Further to our disagreement about my maternity leave entitlements, Roslyn Henney acted unprofessionally cold towards me once I had brought up paid maternity leave, pretending that I hadn't spoken to her on several occasions and not speaking to  me (e.g. greeting people next to me as she came in but not me) for several days, and being needlessly negative about my suggestions in meetings. In a meeting with myself and a senior staff member who was mentoring me through the process of journal publication., Roslyn Henney stated my work was sub-par and that my project work may not be accepted., despite previously being happy with it, causing embarrassment and damaging my reputation. A scheduled one-hour meeting about my project recommendations lasted 10 minutes, and she didn’t look at the project changes I had made since our previous meeting. She returned a write up which I required urgent feedback on for submissions, having half-read it with the comment that it was 'Too boring to finish'. Other senior professionals had remarked upon the high level of interest it generated.

The issue that I had had with HR and Frank Tracey prevented me from seeking support and these combined issues contributed to a great deal of stress and lost sleep in the final months of my pregnancy, and I believe complications with my delivery.
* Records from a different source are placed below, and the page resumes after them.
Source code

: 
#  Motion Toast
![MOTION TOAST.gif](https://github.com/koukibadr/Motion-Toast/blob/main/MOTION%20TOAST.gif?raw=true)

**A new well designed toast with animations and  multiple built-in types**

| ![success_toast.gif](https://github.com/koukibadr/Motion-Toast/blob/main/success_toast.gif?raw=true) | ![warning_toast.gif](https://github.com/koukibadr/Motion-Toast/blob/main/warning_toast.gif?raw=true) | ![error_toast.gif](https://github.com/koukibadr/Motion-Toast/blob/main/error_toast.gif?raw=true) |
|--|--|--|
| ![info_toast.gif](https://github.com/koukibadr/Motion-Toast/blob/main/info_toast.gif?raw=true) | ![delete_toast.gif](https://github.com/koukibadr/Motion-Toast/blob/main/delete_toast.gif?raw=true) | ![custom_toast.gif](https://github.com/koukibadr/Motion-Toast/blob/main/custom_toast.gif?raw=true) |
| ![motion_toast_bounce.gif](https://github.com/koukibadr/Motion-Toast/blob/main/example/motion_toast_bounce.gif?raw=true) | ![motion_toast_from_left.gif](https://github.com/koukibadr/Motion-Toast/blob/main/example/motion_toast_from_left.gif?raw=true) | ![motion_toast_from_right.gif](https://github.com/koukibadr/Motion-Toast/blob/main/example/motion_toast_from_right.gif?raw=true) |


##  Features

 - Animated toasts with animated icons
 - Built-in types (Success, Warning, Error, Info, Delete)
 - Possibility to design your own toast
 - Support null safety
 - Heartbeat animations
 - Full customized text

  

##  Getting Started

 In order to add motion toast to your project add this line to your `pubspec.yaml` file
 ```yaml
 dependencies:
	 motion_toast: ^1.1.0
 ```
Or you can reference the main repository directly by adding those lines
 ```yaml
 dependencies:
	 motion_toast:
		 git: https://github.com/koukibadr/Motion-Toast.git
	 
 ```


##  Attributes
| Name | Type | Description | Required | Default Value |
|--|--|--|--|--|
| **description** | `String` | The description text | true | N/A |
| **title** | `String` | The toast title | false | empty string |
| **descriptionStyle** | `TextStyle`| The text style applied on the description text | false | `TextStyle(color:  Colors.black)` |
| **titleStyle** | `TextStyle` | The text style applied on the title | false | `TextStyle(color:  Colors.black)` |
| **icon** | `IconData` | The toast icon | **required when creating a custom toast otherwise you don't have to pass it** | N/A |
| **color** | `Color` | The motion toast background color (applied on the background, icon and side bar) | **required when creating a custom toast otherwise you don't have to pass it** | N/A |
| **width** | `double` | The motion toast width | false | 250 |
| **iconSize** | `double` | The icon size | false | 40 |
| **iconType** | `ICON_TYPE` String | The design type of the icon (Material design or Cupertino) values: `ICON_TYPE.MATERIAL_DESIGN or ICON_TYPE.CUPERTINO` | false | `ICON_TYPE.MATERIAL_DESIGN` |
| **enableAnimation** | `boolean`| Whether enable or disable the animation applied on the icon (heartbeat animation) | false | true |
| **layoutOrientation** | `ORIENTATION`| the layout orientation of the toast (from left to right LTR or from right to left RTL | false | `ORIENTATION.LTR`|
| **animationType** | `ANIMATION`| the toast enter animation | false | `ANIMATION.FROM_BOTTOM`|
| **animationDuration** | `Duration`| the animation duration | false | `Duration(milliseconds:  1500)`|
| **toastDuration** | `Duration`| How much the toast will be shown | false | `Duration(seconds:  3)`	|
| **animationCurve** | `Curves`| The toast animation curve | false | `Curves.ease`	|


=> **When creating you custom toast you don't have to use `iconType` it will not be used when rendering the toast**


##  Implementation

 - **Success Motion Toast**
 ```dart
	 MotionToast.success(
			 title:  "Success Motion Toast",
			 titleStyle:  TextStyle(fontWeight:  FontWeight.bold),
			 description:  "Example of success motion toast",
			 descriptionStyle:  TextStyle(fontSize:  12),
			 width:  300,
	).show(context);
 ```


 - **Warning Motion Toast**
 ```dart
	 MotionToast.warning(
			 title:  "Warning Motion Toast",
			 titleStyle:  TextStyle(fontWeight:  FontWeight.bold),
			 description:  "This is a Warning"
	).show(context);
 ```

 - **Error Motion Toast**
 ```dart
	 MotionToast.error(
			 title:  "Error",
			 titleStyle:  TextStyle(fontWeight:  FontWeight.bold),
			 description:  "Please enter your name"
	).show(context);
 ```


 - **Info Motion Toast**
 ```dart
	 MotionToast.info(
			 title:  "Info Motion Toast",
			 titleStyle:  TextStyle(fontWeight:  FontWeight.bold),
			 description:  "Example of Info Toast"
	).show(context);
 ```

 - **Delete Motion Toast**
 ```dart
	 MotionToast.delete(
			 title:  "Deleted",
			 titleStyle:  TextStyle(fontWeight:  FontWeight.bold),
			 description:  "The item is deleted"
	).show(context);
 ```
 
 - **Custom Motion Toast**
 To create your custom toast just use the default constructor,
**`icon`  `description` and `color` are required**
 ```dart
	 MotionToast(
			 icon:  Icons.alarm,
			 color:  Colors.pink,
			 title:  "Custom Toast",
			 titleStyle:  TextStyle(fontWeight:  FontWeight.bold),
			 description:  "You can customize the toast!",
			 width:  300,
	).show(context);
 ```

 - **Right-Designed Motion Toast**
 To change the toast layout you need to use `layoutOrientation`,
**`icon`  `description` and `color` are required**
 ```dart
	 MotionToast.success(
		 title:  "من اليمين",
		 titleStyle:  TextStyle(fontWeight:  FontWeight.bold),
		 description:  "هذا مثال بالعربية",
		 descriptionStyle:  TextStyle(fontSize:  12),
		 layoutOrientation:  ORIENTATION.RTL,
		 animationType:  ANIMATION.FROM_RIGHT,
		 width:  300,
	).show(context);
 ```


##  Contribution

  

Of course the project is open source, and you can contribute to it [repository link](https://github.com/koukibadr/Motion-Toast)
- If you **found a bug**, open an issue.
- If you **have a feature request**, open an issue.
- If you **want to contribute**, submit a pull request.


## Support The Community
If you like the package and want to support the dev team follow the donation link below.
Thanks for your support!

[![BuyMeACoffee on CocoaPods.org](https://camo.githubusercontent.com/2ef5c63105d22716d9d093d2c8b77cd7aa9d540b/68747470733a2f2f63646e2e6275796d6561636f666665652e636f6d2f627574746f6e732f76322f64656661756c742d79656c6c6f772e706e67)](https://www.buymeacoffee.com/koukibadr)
Research suggests this stress could  have long term consequences for my daughter's health which may not be evident for years to come.

Evidence:

10) Doctor's notes from GP visit specifically concerned with the impacts of work stress on my pregnancy

11) Emails, notes and text messages expressing distress caused by the bullying behaviour (available at request)'

  1. [10]
    An analysis of the terms of the complaint, identify that Ms Rolfe's contention is that she was subjected to the discriminatory conduct from the point in time when she advised the Respondents of her intention to take paid maternity leave and until her contract was not renewed on 3 June 2018.
  1. [11]
    Included in Ms Rolfe's complaint in January 2018, is an explanation as to why there was a delay in filing the complaint.  Relevantly, Ms Rolfe provides the following information under Part E of the complaint:

Rolfe v State of Queensland (Children's Health Queensland Hospital and Health Service) (No 2) [2021] QIRC 324

  1. [12]
    The Respondents contend that all allegations in the complaint predating 31 May 2018 fall outside the one-year time limitation period under s 175 of the AD Act.  It submits that the following allegations are "out of time":
  1. (a)
    Ms Henney's and the CHQHHS's alleged decision in January 2018 to nominate 3 June 2018 as the end date of Ms Rolfe's temporary employment contract, which Ms Rolfe claims unfairly caused her contract to end early;
  1. (b)
    the CHQHHS's and Ms Henney's alleged refusal to permit Ms Rolfe to access paid maternity leave, by nominating 3 June 2018 as the end date of Ms Rolfe's contract and subsequently deciding in May 2018 not to enter into a further employment contract with her;
  1. (c)
    Mr Tracey's alleged inappropriate comments to Ms Rolfe in February 2018 regarding Ms Rolfe's husband's employment and her intentions of working after having a baby in July 2018; and
  1. (d)
    the Respondents alleged subjection of Ms Rolfe to detrimental treatment, by allegedly denying her work opportunities, criticising her work and failing to offer her support regarding the forthcoming cessation of her employment contract after Ms Rolfe's above discussion with Mr Tracey and before
    Ms Rolfe's completion of her other work project in mid May 2018.
  1. [13]
    As submitted by the Respondents, the allegations referred to above, taking into consideration that the complaint was filed by Ms Rolfe in the QHRC on 31 May 2019, are at least some several weeks out of time and with some allegations up to five months out of time.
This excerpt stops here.